La tecnica dei sovesci è una pratica tradizionale nella nostra coltura contadina, ma oggi possono essere utilizzate essenze diverse da quelle convenzionali (favino, orzo, lupino ecc.) con accresciute potenzialità nel migliorare fertilità e autoimmunità dell’agroecosistema. Tra queste è compresa la viola che libera acido metilsalicilico, la ruta, la Facelia e, più recentemente, numerose sperimentazioni hanno riguardato l’utilizzo di Brassicaceae (Juncea, Rucola, rafano ecc) che al momento dell’interramento liberano nel suolo isotiocianati  e di sorgo (Sudangrass) che contiene composti cianogenici quali l’acido prussico.

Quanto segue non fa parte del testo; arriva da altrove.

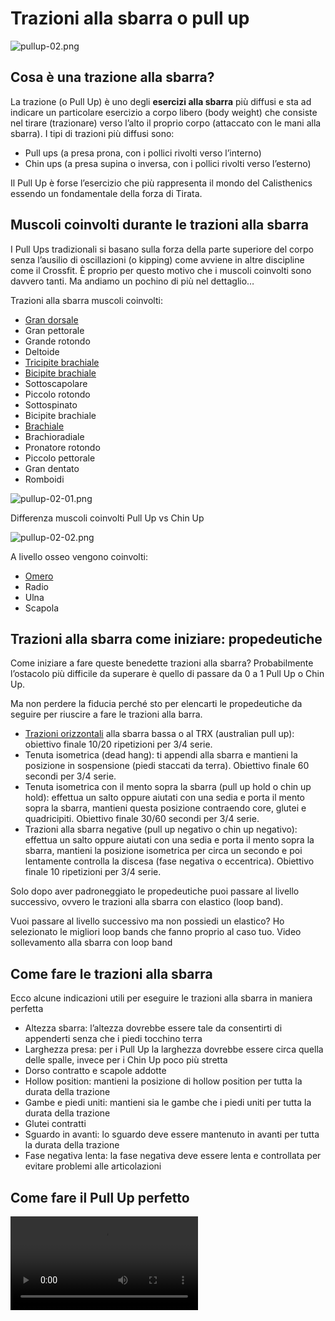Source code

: # Trazioni alla sbarra o pull up

![pullup-02.png](pullup-02.png)

## Cosa è una trazione alla sbarra?

La trazione (o Pull Up) è uno degli **esercizi alla sbarra** più diffusi e sta ad indicare un particolare esercizio a
corpo libero (body weight) che consiste nel tirare (trazionare) verso l’alto il proprio corpo (attaccato con le mani
alla sbarra).
I tipi di trazioni più diffusi sono:

- Pull ups (a presa prona, con i pollici rivolti verso l’interno)
- Chin ups (a presa supina o inversa, con i pollici rivolti verso l’esterno)

Il Pull Up è forse l’esercizio che più rappresenta il mondo del Calisthenics essendo un fondamentale della forza di
Tirata.

## Muscoli coinvolti durante le trazioni alla sbarra

I Pull Ups tradizionali si basano sulla forza della parte superiore del corpo senza l’ausilio di oscillazioni (o
kipping) come avviene in altre discipline come il Crossfit. È proprio per questo motivo che i muscoli coinvolti sono
davvero tanti.
Ma andiamo un pochino di più nel dettaglio…

Trazioni alla sbarra muscoli coinvolti:

* [Gran dorsale](grande-dorsale.md)
* Gran pettorale
* Grande rotondo
* Deltoide
* [Tricipite brachiale](tricipite-brachiale.md)
* [Bicipite brachiale](bicipite-brachiale.md)
* Sottoscapolare
* Piccolo rotondo
* Sottospinato
* Bicipite brachiale
* [Brachiale](brachiale.md)
* Brachioradiale
* Pronatore rotondo
* Piccolo pettorale
* Gran dentato
* Romboidi

![pullup-02-01.png](pullup-02-01.png)

Differenza muscoli coinvolti Pull Up vs Chin Up

![pullup-02-02.png](pullup-02-02.png)

A livello osseo vengono coinvolti:

* [Omero](omero.md)
* Radio
* Ulna
* Scapola

## Trazioni alla sbarra come iniziare: propedeutiche

Come iniziare a fare queste benedette trazioni alla sbarra? Probabilmente l’ostacolo più difficile da superare è quello
di passare da 0 a 1 Pull Up o Chin Up.

Ma non perdere la fiducia perché sto per elencarti le propedeutiche da seguire per riuscire a fare le trazioni alla
barra.

* [Trazioni orizzontali](australian-pull-up.md) alla sbarra bassa o al TRX (australian pull up): obiettivo finale 10/20
  ripetizioni per 3/4
  serie.
* Tenuta isometrica (dead hang): ti appendi alla sbarra e mantieni la posizione in sospensione (piedi staccati da
  terra).
  Obiettivo finale 60 secondi per 3/4 serie.
* Tenuta isometrica con il mento sopra la sbarra (pull up hold o chin up hold): effettua un salto oppure aiutati con una
  sedia e porta il mento sopra la sbarra, mantieni questa posizione contraendo core, glutei e quadricipiti. Obiettivo
  finale 30/60 secondi per 3/4 serie.
* Trazioni alla sbarra negative (pull up negativo o chin up negativo): effettua un salto oppure aiutati con una sedia e
  porta il mento sopra la sbarra, mantieni la posizione isometrica per circa un secondo e poi lentamente controlla la
  discesa (fase negativa o eccentrica). Obiettivo finale 10 ripetizioni per 3/4 serie.

Solo dopo aver padroneggiato le propedeutiche puoi passare al livello successivo, ovvero le trazioni alla sbarra con
elastico (loop band).

Vuoi passare al livello successivo ma non possiedi un elastico? Ho selezionato le migliori loop bands che fanno proprio
al caso tuo.
Video sollevamento alla sbarra con loop band

## Come fare le trazioni alla sbarra

Ecco alcune indicazioni utili per eseguire le trazioni alla sbarra in maniera perfetta

- Altezza sbarra: l’altezza dovrebbe essere tale da consentirti di appenderti senza che i piedi tocchino terra
- Larghezza presa: per i Pull Up la larghezza dovrebbe essere circa quella delle spalle, invece per i Chin Up poco più
  stretta
- Dorso contratto e scapole addotte
- Hollow position: mantieni la posizione di hollow position per tutta la durata della trazione
- Gambe e piedi uniti: mantieni sia le gambe che i piedi uniti per tutta la durata della trazione
- Glutei contratti
- Sguardo in avanti: lo sguardo deve essere mantenuto in avanti per tutta la durata della trazione
- Fase negativa lenta: la fase negativa deve essere lenta e controllata per evitare problemi alle articolazioni

## Come fare il Pull Up perfetto

<video mini-player="true"  src="https://youtu.be/VcHRr2gI2ec"/>

<video mini-player="true"  src="https://youtu.be/C7c2rVBHmlo"/>



## Errori
Viviamo nell’era di Instagram strapieno di fitness influencer o aspiranti tali, dove tutti sono atleti e super esperti.

Molti video che vengono caricati e tantissimi consigli che vengono dati tutti i giorni sono veramente pessimi, quindi la
probabilità di vedere esecuzioni pessime di esercizi è veramente alta.

È proprio per questo motivo che ho deciso di elencarti gli errori più comuni che ci commettono durante l’esecuzione dei
Pull Ups o dei Chin Ups:

- Iperestensione del collo
- Mancato utilizzo della magnesite, quindi meno grip 
- “Gobba”
- Movimento di trazione non lineare
- Mezze ripetizioni
- Spalle e dorso non attivi nella posizione di dead hang
- Oscillazioni (o kipping)
- Bacino non retroverso
- Piedi incrociati
- Poca pausa tra una serie e l’altra

## Video degli errori che si commettono durante l’esecuzione delle trazioni by Daniel Vadnal

<video mini-player="true"  src="https://youtu.be/41qKXc7TFbo"/>

## Come aumentare il numero di ripetizioni di trazioni alla sbarra

### Strategia 1
Ti stai approcciando per le prime volta alla sbarra e non riesci ad eseguire un numero significativo ripetizioni?
Tranquillo è un problema frequente…è proprio per questo che il coach Umberto Miletto ha ideato un programma di
allenamento in grado di farti aumentare il numero di ripetizioni delle trazioni.

#### Ok…ma come procedo?

L’allenamento proposto ti permetterà di migliorare in tempi rapidi e di far salire il tuo numero di ripetizioni di
trazioni alla barra. La cosa importante da tenere sempre in considerazione è quella di controllare sempre la tecnica
dell’esercizio ed evitare forme di esecuzione pessime.

La strategia adottata punta su un **alto volume di ripetizioni** in un determinato periodo di tempo.

Iniziamo...

- Dopo esserti riscaldato per bene (circa 15/20 minuti) appenditi alla sbarra ed esegui il maggior numero di trazioni
possibili, in modo tale da calcolare il tuo massimale giornaliero (ad esempio 8).
- Una volta calcolato il massimale dividilo per due (nel nostro caso abbiamo: 8 : 2 = 4). Questo è il numero con cui
dovrai iniziare ad allenarmi nei prossimi 30 minuti.
- Quindi si parte con 4, ti riposi per 30/50 secondi (il recupero in questo caso è molto soggettivo) e poi riprendi a fare
le trazioni.
- Quando non riuscirai più a farne 4 allora comincia a ridurre in maniera graduale, passando quindi a 3, 2 ed infine ad 1.

Ricapitolando l’obbiettivo del programma dell’allenamento è quello di andare a eseguire in 30 minuti il maggior numero
di trazioni alla sbarra partendo dal Massimale : 2.

<video mini-player="true"  src="https://youtu.be/p54raIFArqg"/>


### Strategia 2
**Non riesci ad aumentare il numero di ripetizioni alla sbarra?**

Ecco qui spiegati i **3 metodi per aumentare il numero di pull ups**.

Le 3 diverse metodologie che vedremo hanno come unico obbiettivo quelle di renderti più forte e performante con i Pull
Ups.

Scegli il metodo che più si avvicina al tuo livello di preparazione atletica.

1. Incremento progressivo (indicato a chi riesce a fare correttamente almeno 8/15 ripetizioni):
    - Verifica il tuo numero massimo di ripetizioni
    - Sottrai 4-5 ripetizioni ed aggiungi un sovraccarico di 5 Kg
    - Ogni settimana aumenta di 1-2 ripetizioni finché non riesci a raggiungere il tuo massimale 
    - Raggiunto il tuo massimale aggiungi un ulteriore sovraccarico di 5 Kg e ricomincia.
2. Progressione con micro-carico (indicato a chi riesce a fare poche ripetizioni: da 1 a 5 ripetizioni)
    - Verifica il tuo numero massimo di ripetizioni
    - Aggiungi un sovraccarico di 1 Kg e prova a raggiungere nuovamente il tuo massimale
    - Continua finché non raggiungerai correttamente il tuo massimale
    - Raggiunto il tuo massimale aggiungi 1 Kg (fino ad arrivare ad una zavorra massima di 5 Kg) e ricomincia.
3. Progressione a carico fisso (indicato a chi riesce a fare dalle 5 alle 10 ripetizioni)
    - Verifica il tuo numero massimo di ripetizioni
    - Sottrai 3-4 ripetizioni ed aggiungi un sovraccarico di 5 Kg
    - Dopo una settimana togli la zavorra e aggiungi due ripetizioni (rispetto allo step precedente)
    - Dopo una settimana aggiungi un sovraccarico di 5 Kg e sottrai una ripetizione (rispetto allo step precedente)
    - Continua alterando le fasi zavorrate e libere aumentando ogni settimana il numero di ripetizioni in maniera graduale

Scegli il giubbotto zavorrato che è più adatto alle tue esigenze e metti in pratica questi insegnamenti.

<video mini-player="true"  src="https://youtu.be/WqijHnmP9IE"/>

## Allenamento endurance
Se il tuo obiettivo è quello di migliorare il numero di trazioni o sei appassionato di circuiti di endurance allora
questo **allenamento alla sbarra** è quello che fa per te.

È una routine a circuito basata solo sulle trazioni da inserire nel giorno in cui vuoi migliorare questo movimento.

Il volume che si raggiunge grazie a questa routine di allenamento alla sbarra è di **240 ripetizioni**, ma nessuno vieta di
adattare l’allenamento in base al tuo livello di forza, dimezzando magari il numero di ripetizioni.

### Start...

  * 20 Pull Up
  * Rest 2′
  * 15 Pull Up
  * Rest 2′
  * 15 Pull Up
  * Rest 1′
  * 3×10 Pull Up (rest 1′)

Ripeti il circuito per 3 volte

**Video allenamento alla sbarra con 240 ripetizioni**

<video mini-player="true"  src="https://youtu.be/tHPpNAijEWQ"/>

## Pull Up Challenge by Funk Roberts
Se il tuo obiettivo è quello di aumentare il numero di ripetizioni alla sbarra e allo stesso tempo massa muscolare e
performance allo non devi assolutamente perderti questo strepitoso pull up challenge by Funk Roberts.

## Trazioni sbarra: le varianti più diffuse
È buona norma dare nuovi stimoli al proprio corpo variando esercizi, serie e ripetizioni. Esistono decine e decine di
varianti dei Pull Ups e dei Chin Ups, ma sono poche quelle che ti serviranno nella fase iniziale di questo lungo
percorso:

- Trazioni al petto
- Trazioni a squadra o L-Sit Pull Up
- Commando pull up
- Trazioni a presa neutra
- Trazioni ad un braccio (OAP)

**Video alcune varianti trazioni by Project Invictus**:

<video mini-player="true"  src="https://youtu.be/0kp-CunUtnc"/>

Se vuoi scoprire altre tipologie di Pull Up leggi questo articolo: 20 Tipologie di Pull Up by Showtimegp
20 Tipologie di Pull Up by Showtimegp

## Oltre 10 esercizi per migliorare Pull Up e Chin Up
Non riesci a progredire nelle trazioni?

Le strategie che ti ho suggerito sopra non ti stanno portando grandi risultati?

Vuoi variare gli stimoli dei tuoi allenamenti con nuovi esercizi ma non ne conosci di nuovi?

Nessun problema perché ho la soluzione ai tuoi problemi. Ho ritenuto opportuno allegare un ulteriore video tutorial
contenente oltre 10 esercizi e progressioni che ti aiuteranno a migliorare sia la qualità che il numero di ripetizioni
di pull up e chin up.

<video mini-player="true"  src="https://youtu.be/fslLktL51AY"/>


### Trazioni tutti i giorni?
Per chi è alle prime armi si deve allenare alla sbarra almeno due volte alla settimana, le persone con un livello
atletico più alto possono eseguire tranquillamente le trazioni tutti i giorni.

Se non riesci ad effettuare neanche una trazione allora ti ci vorrà del tempo per centrare il tuo obiettivo, mediamente
6/12 mesi (dipende dal soggetto, dalla mobilità, dalla forza e tanti altri fattori).

## Riferimenti

- [](https://www.barbrothers.it/esercizi/esercizi-dorsali/trazioni-alla-sbarra/)
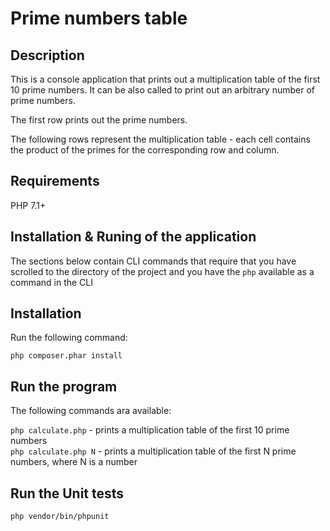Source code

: # Prime numbers table

## Description
This is a console application that prints out a multiplication table of the first 10 prime numbers. It can be also called to print out an arbitrary number of prime numbers.  
  
The first row prints out the prime numbers.
  
The following rows represent the multiplication table - each cell contains the product of the primes for the corresponding row and column.  
  
## Requirements
PHP 7.1+

## Installation & Runing of the application
The sections below contain CLI commands that require that you have scrolled to the directory of the project and you have the `php` available as a command in the CLI

## Installation
Run the following command: 
 
 `php composer.phar install`
  
## Run the program
The following commands ara available:  
  
`php calculate.php` - prints a multiplication table of the first 10 prime numbers  
`php calculate.php N` - prints a multiplication table of the first N prime numbers, where N is a number

## Run the Unit tests

`php vendor/bin/phpunit`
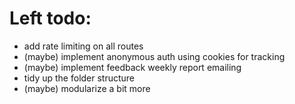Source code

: # Left todo:
- add rate limiting on all routes
- (maybe) implement anonymous auth using cookies for tracking
- (maybe) implement feedback weekly report emailing
- tidy up the folder structure
- (maybe) modularize a bit more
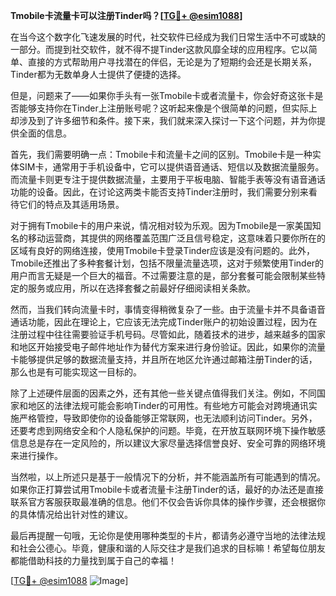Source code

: **Tmobile卡流量卡可以注册Tinder吗？[[TG💪+ @esim1088](https://t.me/s/esim1088)]**

在当今这个数字化飞速发展的时代，社交软件已经成为我们日常生活中不可或缺的一部分。而提到社交软件，就不得不提Tinder这款风靡全球的应用程序。它以简单、直接的方式帮助用户寻找潜在的伴侣，无论是为了短期约会还是长期关系，Tinder都为无数单身人士提供了便捷的选择。

但是，问题来了——如果你手头有一张Tmobile卡或者流量卡，你会好奇这张卡是否能够支持你在Tinder上注册账号呢？这听起来像是个很简单的问题，但实际上却涉及到了许多细节和条件。接下来，我们就来深入探讨一下这个问题，并为你提供全面的信息。

首先，我们需要明确一点：Tmobile卡和流量卡之间的区别。Tmobile卡是一种实体SIM卡，通常用于手机设备中，它可以提供语音通话、短信以及数据流量服务。而流量卡则更专注于提供数据流量，主要用于平板电脑、智能手表等没有语音通话功能的设备。因此，在讨论这两类卡能否支持Tinder注册时，我们需要分别来看待它们的特点及其适用场景。

对于拥有Tmobile卡的用户来说，情况相对较为乐观。因为Tmobile是一家美国知名的移动运营商，其提供的网络覆盖范围广泛且信号稳定，这意味着只要你所在的区域有良好的网络连接，使用Tmobile卡登录Tinder应该是没有问题的。此外，Tmobile还推出了多种套餐计划，包括不限量流量选项，这对于频繁使用Tinder的用户而言无疑是一个巨大的福音。不过需要注意的是，部分套餐可能会限制某些特定的服务或应用，所以在选择套餐之前最好仔细阅读相关条款。

然而，当我们转向流量卡时，事情变得稍微复杂了一些。由于流量卡并不具备语音通话功能，因此在理论上，它应该无法完成Tinder账户的初始设置过程，因为在注册过程中往往需要验证手机号码。尽管如此，随着技术的进步，越来越多的国家和地区开始接受电子邮件地址作为替代方案来进行身份验证。因此，如果你的流量卡能够提供足够的数据流量支持，并且所在地区允许通过邮箱注册Tinder的话，那么也是有可能实现这一目标的。

除了上述硬件层面的因素之外，还有其他一些关键点值得我们关注。例如，不同国家和地区的法律法规可能会影响Tinder的可用性。有些地方可能会对跨境通讯实施严格管控，导致即使你的设备能够正常联网，也无法顺利访问Tinder。另外，还要考虑到网络安全和个人隐私保护的问题。毕竟，在开放互联网环境下操作敏感信息总是存在一定风险的，所以建议大家尽量选择信誉良好、安全可靠的网络环境来进行操作。

当然啦，以上所述只是基于一般情况下的分析，并不能涵盖所有可能遇到的情况。如果你正打算尝试用Tmobile卡或者流量卡注册Tinder的话，最好的办法还是直接联系官方客服获取最准确的信息。他们不仅会告诉你具体的操作步骤，还会根据你的具体情况给出针对性的建议。

最后再提醒一句哦，无论你是使用哪种类型的卡片，都请务必遵守当地的法律法规和社会公德心。毕竟，健康和谐的人际交往才是我们追求的目标嘛！希望每位朋友都能借助科技的力量找到属于自己的幸福！

[[TG💪+ @esim1088](https://t.me/s/esim1088) ![Image](https://i.postimg.cc/4NQfJmqS/Snipaste-2025-05-13-00-14-12.png)]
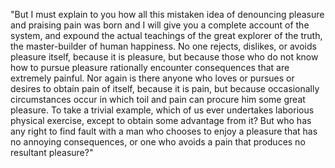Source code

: "But I must explain to you how all this mistaken idea of denouncing pleasure and praising pain
was born and I will give you a complete account of the system, and expound the actual teachings
of the great explorer of the truth, the master-builder of human happiness. No one rejects,
dislikes, or avoids pleasure itself, because it is pleasure, but because those who do not know 
how to pursue pleasure rationally encounter consequences that are extremely painful. Nor again is there 
anyone who loves or pursues or desires to obtain pain of itself, because it is pain, 
but because occasionally circumstances occur in which toil and pain can procure him some great pleasure.
To take a trivial example, which of us ever undertakes laborious physical exercise, except 
to obtain some advantage from it? But who has any right to find fault with a man who chooses
to enjoy a pleasure that has no annoying consequences, or one who avoids a pain that produces
no resultant pleasure?"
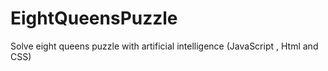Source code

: # EightQueensPuzzle
Solve eight queens puzzle with artificial intelligence (JavaScript , Html and CSS)
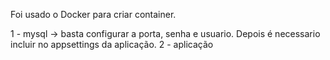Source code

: Foi usado o Docker para criar container.

1 - mysql -> basta configurar a porta,  senha e usuario. Depois é necessario incluir no appsettings da aplicação.
2 - aplicação
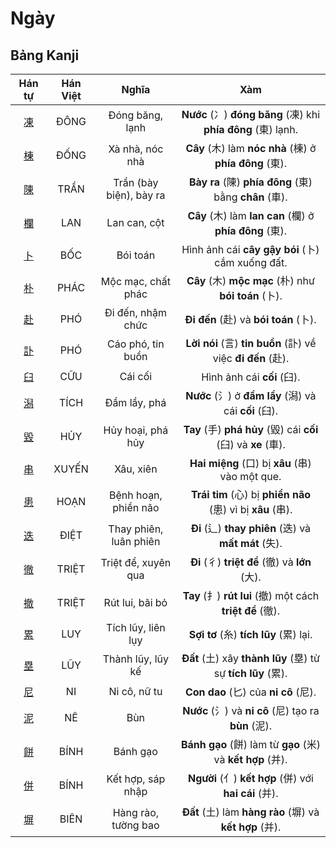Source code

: # Ngày

## Bảng Kanji

| Hán tự | Hán Việt | Nghĩa | Xàm |
| :---: | :---: | :---: | :---: |
| [<span class="stroke-order">凍</span>](https://mazii.net/vi-VN/search/kanji/javi/%E5%87%8D) | ĐÔNG | Đóng băng, lạnh | **Nước** (冫) **đóng băng** (凍) khi **phía đông** (東) lạnh. |
| [<span class="stroke-order">棟</span>](https://mazii.net/vi-VN/search/kanji/javi/%E6%A3%9F) | ĐỐNG | Xà nhà, nóc nhà | **Cây** (木) làm **nóc nhà** (棟) ở **phía đông** (東). |
| [<span class="stroke-order">陳</span>](https://mazii.net/vi-VN/search/kanji/javi/%E9%99%B3) | TRẦN | Trần (bày biện), bày ra | **Bày ra** (陳) **phía đông** (東) bằng **chân** (車). |
| [<span class="stroke-order">欄</span>](https://mazii.net/vi-VN/search/kanji/javi/%E6%AC%84) | LAN | Lan can, cột | **Cây** (木) làm **lan can** (欄) ở **phía đông** (東). |
| [<span class="stroke-order">卜</span>](https://mazii.net/vi-VN/search/kanji/javi/%E5%8D%9C) | BỐC | Bói toán | Hình ảnh cái **cây gậy bói** (卜) cắm xuống đất. |
| [<span class="stroke-order">朴</span>](https://mazii.net/vi-VN/search/kanji/javi/%E6%9C%B4) | PHÁC | Mộc mạc, chất phác | **Cây** (木) **mộc mạc** (朴) như **bói toán** (卜). |
| [<span class="stroke-order">赴</span>](https://mazii.net/vi-VN/search/kanji/javi/%E8%B5%B4) | PHÓ | Đi đến, nhậm chức | **Đi đến** (赴) và **bói toán** (卜). |
| [<span class="stroke-order">訃</span>](https://mazii.net/vi-VN/search/kanji/javi/%E8%A8%83) | PHÓ | Cáo phó, tin buồn | **Lời nói** (言) **tin buồn** (訃) về việc **đi đến** (赴). |
| [<span class="stroke-order">臼</span>](https://mazii.net/vi-VN/search/kanji/javi/%E8%87%BC) | CỮU | Cái cối | Hình ảnh cái **cối** (臼). |
| [<span class="stroke-order">潟</span>](https://mazii.net/vi-VN/search/kanji/javi/%E6%BD%9F) | TÍCH | Đầm lầy, phá | **Nước** (氵) ở **đầm lầy** (潟) và cái **cối** (臼). |
| [<span class="stroke-order">毀</span>](https://mazii.net/vi-VN/search/kanji/javi/%E6%AF%80) | HỦY | Hủy hoại, phá hủy | **Tay** (手) **phá hủy** (毀) cái **cối** (臼) và **xe** (車). |
| [<span class="stroke-order">串</span>](https://mazii.net/vi-VN/search/kanji/javi/%E4%B8%B2) | XUYẾN | Xâu, xiên | **Hai miệng** (口) bị **xâu** (串) vào một que. |
| [<span class="stroke-order">患</span>](https://mazii.net/vi-VN/search/kanji/javi/%E6%82%A3) | HOẠN | Bệnh hoạn, phiền não | **Trái tim** (心) bị **phiền não** (患) vì bị **xâu** (串). |
| [<span class="stroke-order">迭</span>](https://mazii.net/vi-VN/search/kanji/javi/%E8%BF%AD) | ĐIỆT | Thay phiên, luân phiên | **Đi** (辶) **thay phiên** (迭) và **mất mát** (失). |
| [<span class="stroke-order">徹</span>](https://mazii.net/vi-VN/search/kanji/javi/%E5%BE%B9) | TRIỆT | Triệt để, xuyên qua | **Đi** (彳) **triệt để** (徹) và **lớn** (大). |
| [<span class="stroke-order">撤</span>](https://mazii.net/vi-VN/search/kanji/javi/%E6%92%A4) | TRIỆT | Rút lui, bãi bỏ | **Tay** (扌) **rút lui** (撤) một cách **triệt để** (徹). |
| [<span class="stroke-order">累</span>](https://mazii.net/vi-VN/search/kanji/javi/%E7%B4%AF) | LUY | Tích lũy, liên lụy | **Sợi tơ** (糸) **tích lũy** (累) lại. |
| [<span class="stroke-order">塁</span>](https://mazii.net/vi-VN/search/kanji/javi/%E5%A1%81) | LŨY | Thành lũy, lũy kế | **Đất** (土) xây **thành lũy** (塁) từ sự **tích lũy** (累). |
| [<span class="stroke-order">尼</span>](https://mazii.net/vi-VN/search/kanji/javi/%E5%B0%BC) | NI | Ni cô, nữ tu | **Con dao** (匕) của **ni cô** (尼). |
| [<span class="stroke-order">泥</span>](https://mazii.net/vi-VN/search/kanji/javi/%E6%B3%A5) | NÊ | Bùn | **Nước** (氵) và **ni cô** (尼) tạo ra **bùn** (泥). |
| [<span class="stroke-order">餅</span>](https://mazii.net/vi-VN/search/kanji/javi/%E9%A4%85) | BÍNH | Bánh gạo | **Bánh gạo** (餅) làm từ **gạo** (米) và **kết hợp** (并). |
| [<span class="stroke-order">併</span>](https://mazii.net/vi-VN/search/kanji/javi/%E4%BD%B5) | BÍNH | Kết hợp, sáp nhập | **Người** (亻) **kết hợp** (併) với **hai cái** (并). |
| [<span class="stroke-order">塀</span>](https://mazii.net/vi-VN/search/kanji/javi/%E5%A1%80) | BIÊN | Hàng rào, tường bao | **Đất** (土) làm **hàng rào** (塀) và **kết hợp** (并). |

B) La coltivazione di piante come fonte di principi attivi che, trasformati in formulati dall’industria agrochimica, ritornano al mondo agricolo che li utilizza in alternativa ai tradizionali fitofarmaci di sintesi. Di questa categoria fanno parte piante coltivate per produrre estratti, infusi, oli essenziali, farine o simili, ivi compresa un’ampia gamma di essenze che però non sono coltivabili nelle condizioni climatiche italiane (quali l’olio di Neem, la Teofrasia, il Chrysantemum da cui si estrae il piretro, la Quassia, il Picrosma, la Ryania, le leguminose tropicali da cui si estrae il rotenone). Non sono state considerate nemmeno le molecole sintetizzate sulla base della formula chimica delle molecole naturali (come è avvenuto per il Callisto brevettato da Syngenta con potere erbicida e in generale per i principi attivi scoperti in Amazzonia e riprodotti per via sintetica). Alcune esperienze applicative sono in corso utilizzando farine di semi di Brassica carinata, e preparati a base di aglio e cipolla, peperoncino o nicotina.